Monday, November 16, 2009

Immortality takes on a new achievability



The retro-causal theme of Cern Zoo has, in many ways, been taken over by the later real history of the Large Hadron Collider as reported in the world’s various media during recent days and weeks. The bird with the beget bread in its beak now leading us, two by two, towards Nemo's Ark. The respected scientists who seriously proposed that the Collider was sabotaging itself from the future. Just symbols, perhaps, but they have given a new dimension that could not have been foreseen when initiating the Nemonymous ‘win immortality’ competition all those months ago: HERE
This unique competition is still open until 31 December 2009. And all its implications have yet to be played out while, even as we speak, new dimensions of the Cern Zoo open up day by day in parallel with real events.

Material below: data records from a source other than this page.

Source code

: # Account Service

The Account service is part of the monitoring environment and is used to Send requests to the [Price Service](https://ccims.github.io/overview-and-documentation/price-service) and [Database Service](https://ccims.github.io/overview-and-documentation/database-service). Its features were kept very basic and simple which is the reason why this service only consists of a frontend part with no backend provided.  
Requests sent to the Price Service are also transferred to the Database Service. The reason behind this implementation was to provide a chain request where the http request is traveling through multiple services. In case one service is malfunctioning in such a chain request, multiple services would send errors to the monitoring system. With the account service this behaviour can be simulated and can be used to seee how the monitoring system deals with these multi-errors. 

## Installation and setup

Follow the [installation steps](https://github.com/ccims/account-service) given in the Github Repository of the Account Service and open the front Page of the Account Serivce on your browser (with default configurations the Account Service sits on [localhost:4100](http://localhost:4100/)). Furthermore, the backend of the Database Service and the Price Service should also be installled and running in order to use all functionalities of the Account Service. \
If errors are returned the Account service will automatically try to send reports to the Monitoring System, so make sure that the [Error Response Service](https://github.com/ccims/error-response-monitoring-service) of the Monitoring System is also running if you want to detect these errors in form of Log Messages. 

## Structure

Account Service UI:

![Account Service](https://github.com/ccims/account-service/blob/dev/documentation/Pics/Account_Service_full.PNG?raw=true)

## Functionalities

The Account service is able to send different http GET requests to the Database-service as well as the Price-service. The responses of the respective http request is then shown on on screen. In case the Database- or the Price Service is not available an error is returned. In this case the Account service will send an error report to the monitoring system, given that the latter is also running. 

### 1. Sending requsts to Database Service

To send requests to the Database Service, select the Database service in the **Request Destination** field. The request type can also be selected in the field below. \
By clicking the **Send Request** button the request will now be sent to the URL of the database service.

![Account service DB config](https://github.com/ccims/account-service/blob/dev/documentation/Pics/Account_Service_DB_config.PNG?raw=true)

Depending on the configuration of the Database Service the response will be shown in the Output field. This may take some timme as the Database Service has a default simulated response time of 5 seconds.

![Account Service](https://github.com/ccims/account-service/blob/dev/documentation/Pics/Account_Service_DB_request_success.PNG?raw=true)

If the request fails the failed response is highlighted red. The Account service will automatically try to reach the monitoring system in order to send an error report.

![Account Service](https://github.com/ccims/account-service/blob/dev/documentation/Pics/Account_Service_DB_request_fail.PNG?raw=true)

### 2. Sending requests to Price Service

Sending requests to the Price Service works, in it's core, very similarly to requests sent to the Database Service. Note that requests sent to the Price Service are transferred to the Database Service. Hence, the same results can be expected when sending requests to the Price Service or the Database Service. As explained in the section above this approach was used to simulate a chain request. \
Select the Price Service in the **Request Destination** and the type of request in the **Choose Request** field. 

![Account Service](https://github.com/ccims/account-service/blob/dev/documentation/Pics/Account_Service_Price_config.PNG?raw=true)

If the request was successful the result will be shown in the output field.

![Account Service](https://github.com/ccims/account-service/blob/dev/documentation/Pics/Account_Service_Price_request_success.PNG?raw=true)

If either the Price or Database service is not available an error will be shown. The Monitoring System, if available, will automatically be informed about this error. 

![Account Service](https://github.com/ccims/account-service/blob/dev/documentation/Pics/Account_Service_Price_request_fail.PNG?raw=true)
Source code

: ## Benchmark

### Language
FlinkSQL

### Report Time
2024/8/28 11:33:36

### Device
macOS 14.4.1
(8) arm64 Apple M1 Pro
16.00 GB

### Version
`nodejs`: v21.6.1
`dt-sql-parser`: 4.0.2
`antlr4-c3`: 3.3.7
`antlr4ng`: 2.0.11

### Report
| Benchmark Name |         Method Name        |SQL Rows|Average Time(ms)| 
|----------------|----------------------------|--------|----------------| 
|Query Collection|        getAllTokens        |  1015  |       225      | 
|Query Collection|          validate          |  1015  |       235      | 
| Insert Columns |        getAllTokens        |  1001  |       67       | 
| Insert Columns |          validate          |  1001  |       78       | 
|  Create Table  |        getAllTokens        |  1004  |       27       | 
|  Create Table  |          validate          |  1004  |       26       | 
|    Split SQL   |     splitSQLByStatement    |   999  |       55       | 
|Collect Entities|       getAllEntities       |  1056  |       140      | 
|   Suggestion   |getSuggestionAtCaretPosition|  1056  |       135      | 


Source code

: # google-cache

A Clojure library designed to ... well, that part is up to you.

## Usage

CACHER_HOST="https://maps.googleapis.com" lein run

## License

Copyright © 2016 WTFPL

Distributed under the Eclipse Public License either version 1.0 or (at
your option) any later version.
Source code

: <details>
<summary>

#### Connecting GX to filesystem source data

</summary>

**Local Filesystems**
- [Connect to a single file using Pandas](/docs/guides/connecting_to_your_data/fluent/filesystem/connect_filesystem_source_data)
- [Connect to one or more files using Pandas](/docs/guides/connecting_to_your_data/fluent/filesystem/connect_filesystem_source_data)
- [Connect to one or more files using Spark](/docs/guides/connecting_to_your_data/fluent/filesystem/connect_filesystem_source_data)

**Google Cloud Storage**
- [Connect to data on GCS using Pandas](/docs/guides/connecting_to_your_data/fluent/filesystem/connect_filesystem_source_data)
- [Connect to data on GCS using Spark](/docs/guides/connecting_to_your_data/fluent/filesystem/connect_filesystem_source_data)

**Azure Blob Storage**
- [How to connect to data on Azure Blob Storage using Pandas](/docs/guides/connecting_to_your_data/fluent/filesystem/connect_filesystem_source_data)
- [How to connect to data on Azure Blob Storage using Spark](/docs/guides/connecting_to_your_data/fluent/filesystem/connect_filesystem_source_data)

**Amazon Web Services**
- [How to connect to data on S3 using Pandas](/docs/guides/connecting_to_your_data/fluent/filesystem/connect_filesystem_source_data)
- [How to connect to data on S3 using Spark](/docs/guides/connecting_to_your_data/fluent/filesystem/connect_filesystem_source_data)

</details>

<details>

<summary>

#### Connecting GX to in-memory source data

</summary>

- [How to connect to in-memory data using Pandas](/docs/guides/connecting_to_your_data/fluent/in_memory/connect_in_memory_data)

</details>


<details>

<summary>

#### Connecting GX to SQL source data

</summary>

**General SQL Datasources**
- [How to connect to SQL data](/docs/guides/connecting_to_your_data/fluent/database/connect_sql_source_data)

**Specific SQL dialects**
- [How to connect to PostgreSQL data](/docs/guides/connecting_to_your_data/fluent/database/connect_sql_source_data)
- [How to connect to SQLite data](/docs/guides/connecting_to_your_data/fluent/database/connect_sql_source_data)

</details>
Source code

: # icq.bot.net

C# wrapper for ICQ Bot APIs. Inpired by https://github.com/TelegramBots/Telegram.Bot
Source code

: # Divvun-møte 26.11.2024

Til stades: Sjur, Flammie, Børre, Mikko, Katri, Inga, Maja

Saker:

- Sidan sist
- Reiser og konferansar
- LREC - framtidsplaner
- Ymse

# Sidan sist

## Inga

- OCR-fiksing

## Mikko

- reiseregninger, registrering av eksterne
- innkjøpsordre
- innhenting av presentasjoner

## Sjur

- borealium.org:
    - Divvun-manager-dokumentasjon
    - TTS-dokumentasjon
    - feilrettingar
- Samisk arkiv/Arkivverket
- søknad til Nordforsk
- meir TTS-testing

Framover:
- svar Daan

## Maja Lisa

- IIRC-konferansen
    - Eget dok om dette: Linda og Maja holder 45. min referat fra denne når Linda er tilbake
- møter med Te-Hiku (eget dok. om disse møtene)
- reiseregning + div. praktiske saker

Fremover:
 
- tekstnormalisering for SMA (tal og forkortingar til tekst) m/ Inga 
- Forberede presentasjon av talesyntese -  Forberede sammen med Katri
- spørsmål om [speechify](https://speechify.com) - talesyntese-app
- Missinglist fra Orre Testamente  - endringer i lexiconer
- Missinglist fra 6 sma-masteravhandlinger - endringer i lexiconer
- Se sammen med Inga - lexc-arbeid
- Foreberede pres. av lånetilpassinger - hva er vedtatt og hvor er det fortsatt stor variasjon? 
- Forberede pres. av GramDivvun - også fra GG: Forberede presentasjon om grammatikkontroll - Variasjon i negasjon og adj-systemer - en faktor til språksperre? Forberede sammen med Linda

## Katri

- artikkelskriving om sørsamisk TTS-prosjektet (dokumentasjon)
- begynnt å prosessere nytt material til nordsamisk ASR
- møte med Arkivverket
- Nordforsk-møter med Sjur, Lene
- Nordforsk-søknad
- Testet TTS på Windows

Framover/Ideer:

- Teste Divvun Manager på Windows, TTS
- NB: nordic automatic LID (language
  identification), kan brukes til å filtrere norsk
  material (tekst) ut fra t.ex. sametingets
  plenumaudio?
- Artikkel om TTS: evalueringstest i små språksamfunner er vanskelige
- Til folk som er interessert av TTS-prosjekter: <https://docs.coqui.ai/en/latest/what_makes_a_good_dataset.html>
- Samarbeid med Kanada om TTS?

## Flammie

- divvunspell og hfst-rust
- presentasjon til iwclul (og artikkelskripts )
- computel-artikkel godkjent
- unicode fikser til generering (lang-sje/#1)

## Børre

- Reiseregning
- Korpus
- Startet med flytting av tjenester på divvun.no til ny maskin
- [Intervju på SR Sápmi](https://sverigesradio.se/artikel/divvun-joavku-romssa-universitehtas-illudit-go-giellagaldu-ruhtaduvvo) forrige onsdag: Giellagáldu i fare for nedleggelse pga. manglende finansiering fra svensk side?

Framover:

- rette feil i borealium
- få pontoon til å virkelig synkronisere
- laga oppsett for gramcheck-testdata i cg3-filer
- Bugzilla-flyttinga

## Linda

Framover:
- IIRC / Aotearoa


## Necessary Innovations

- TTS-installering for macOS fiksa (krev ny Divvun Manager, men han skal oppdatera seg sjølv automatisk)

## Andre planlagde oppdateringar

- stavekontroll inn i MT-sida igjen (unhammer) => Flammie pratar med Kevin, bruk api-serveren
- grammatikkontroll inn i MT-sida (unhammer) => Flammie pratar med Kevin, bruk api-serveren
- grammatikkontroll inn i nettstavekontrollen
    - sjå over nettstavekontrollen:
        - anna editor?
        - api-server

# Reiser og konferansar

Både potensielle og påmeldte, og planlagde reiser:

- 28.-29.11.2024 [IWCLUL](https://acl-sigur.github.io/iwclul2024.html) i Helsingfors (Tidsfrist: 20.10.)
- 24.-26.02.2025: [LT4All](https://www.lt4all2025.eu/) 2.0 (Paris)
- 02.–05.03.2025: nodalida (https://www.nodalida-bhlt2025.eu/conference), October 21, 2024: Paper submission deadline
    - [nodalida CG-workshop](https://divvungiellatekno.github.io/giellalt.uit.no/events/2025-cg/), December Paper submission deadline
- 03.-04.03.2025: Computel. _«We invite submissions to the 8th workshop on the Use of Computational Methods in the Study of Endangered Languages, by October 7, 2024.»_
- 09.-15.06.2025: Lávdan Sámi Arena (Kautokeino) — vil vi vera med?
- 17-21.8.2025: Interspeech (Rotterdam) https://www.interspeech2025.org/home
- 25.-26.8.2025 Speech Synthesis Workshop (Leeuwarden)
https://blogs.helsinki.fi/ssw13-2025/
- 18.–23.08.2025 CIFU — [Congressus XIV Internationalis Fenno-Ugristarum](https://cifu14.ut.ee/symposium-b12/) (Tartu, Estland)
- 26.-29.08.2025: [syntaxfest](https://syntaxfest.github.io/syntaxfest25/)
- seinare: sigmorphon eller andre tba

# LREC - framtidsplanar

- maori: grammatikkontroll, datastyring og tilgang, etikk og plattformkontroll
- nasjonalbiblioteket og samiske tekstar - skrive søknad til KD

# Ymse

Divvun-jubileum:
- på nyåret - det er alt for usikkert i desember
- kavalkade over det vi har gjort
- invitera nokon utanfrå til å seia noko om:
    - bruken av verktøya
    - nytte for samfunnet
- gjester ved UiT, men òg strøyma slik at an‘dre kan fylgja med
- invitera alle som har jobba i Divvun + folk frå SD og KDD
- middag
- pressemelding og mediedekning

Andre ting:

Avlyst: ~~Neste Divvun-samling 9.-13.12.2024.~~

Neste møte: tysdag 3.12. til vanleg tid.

It is not beyond the realms of imagination that the prize to be won now is not simply a fabricated, semi-laughable version of immortality, not simply a gimmick of publicity to underpin a ‘guess-the-author’ competition, but soon to become an immortality that is achievable. A fictionhead. Dr Who’s own water-park of forever. A flashy FlashForward.
After all, Cern Zoo was originally a near anagram of the previous Cone Zero and Zencore books, but it then beget from itself a hindsight destiny when a real professor duly gave a lecture entitled ‘Visit to the Cern Zoo’ on 4 February 1995: as indicated HERE.